→ What is being asked
All of the data is to be set down again without alteration.

(Records from a collection)
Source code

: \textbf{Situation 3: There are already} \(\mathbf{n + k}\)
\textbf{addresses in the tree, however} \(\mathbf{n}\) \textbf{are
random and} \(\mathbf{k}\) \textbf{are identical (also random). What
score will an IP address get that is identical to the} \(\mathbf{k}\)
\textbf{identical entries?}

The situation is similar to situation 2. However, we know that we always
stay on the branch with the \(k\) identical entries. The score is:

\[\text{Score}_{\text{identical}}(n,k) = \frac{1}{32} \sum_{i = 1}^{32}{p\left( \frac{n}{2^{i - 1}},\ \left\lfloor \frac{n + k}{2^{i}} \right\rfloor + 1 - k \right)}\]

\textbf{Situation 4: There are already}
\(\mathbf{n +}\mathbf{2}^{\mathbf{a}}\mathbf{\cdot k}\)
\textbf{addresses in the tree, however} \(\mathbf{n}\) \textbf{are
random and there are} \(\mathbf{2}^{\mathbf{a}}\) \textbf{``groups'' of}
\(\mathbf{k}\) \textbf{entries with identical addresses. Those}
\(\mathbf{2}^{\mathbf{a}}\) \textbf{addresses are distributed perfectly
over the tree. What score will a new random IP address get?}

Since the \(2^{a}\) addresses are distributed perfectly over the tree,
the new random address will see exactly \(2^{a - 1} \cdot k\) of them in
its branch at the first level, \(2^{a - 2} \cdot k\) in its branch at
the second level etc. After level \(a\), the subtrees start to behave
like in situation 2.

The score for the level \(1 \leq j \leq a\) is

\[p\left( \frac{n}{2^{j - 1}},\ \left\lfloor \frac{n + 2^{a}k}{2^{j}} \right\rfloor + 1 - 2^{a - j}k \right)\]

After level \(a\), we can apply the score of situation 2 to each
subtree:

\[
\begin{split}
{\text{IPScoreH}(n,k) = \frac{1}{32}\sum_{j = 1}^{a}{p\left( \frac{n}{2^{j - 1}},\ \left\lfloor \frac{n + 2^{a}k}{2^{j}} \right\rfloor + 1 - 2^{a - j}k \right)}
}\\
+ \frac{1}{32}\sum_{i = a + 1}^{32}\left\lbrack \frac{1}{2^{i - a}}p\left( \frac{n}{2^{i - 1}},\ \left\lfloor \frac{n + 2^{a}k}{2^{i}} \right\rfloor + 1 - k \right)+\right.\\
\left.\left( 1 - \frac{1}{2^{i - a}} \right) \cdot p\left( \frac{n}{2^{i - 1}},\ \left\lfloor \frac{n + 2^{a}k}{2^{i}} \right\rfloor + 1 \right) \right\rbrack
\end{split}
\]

→ Answer to this problem
Source code

: \textbf{Situation 3: There are already} \(\mathbf{n + k}\)
\textbf{addresses in the tree, however} \(\mathbf{n}\) \textbf{are
random and} \(\mathbf{k}\) \textbf{are identical (also random). What
score will an IP address get that is identical to the} \(\mathbf{k}\)
\textbf{identical entries?}

The situation is similar to situation 2. However, we know that we always
stay on the branch with the \(k\) identical entries. The score is:

\[\text{Score}_{\text{identical}}(n,k) = \frac{1}{32} \sum_{i = 1}^{32}{p\left( \frac{n}{2^{i - 1}},\ \left\lfloor \frac{n + k}{2^{i}} \right\rfloor + 1 - k \right)}\]

\textbf{Situation 4: There are already}
\(\mathbf{n +}\mathbf{2}^{\mathbf{a}}\mathbf{\cdot k}\)
\textbf{addresses in the tree, however} \(\mathbf{n}\) \textbf{are
random and there are} \(\mathbf{2}^{\mathbf{a}}\) \textbf{``groups'' of}
\(\mathbf{k}\) \textbf{entries with identical addresses. Those}
\(\mathbf{2}^{\mathbf{a}}\) \textbf{addresses are distributed perfectly
over the tree. What score will a new random IP address get?}

Since the \(2^{a}\) addresses are distributed perfectly over the tree,
the new random address will see exactly \(2^{a - 1} \cdot k\) of them in
its branch at the first level, \(2^{a - 2} \cdot k\) in its branch at
the second level etc. After level \(a\), the subtrees start to behave
like in situation 2.

The score for the level \(1 \leq j \leq a\) is

\[p\left( \frac{n}{2^{j - 1}},\ \left\lfloor \frac{n + 2^{a}k}{2^{j}} \right\rfloor + 1 - 2^{a - j}k \right)\]

After level \(a\), we can apply the score of situation 2 to each
subtree:

\[
\begin{split}
{\text{IPScoreH}(n,k) = \frac{1}{32}\sum_{j = 1}^{a}{p\left( \frac{n}{2^{j - 1}},\ \left\lfloor \frac{n + 2^{a}k}{2^{j}} \right\rfloor + 1 - 2^{a - j}k \right)}
}\\
+ \frac{1}{32}\sum_{i = a + 1}^{32}\left\lbrack \frac{1}{2^{i - a}}p\left( \frac{n}{2^{i - 1}},\ \left\lfloor \frac{n + 2^{a}k}{2^{i}} \right\rfloor + 1 - k \right)+\right.\\
\left.\left( 1 - \frac{1}{2^{i - a}} \right) \cdot p\left( \frac{n}{2^{i - 1}},\ \left\lfloor \frac{n + 2^{a}k}{2^{i}} \right\rfloor + 1 \right) \right\rbrack
\end{split}
\]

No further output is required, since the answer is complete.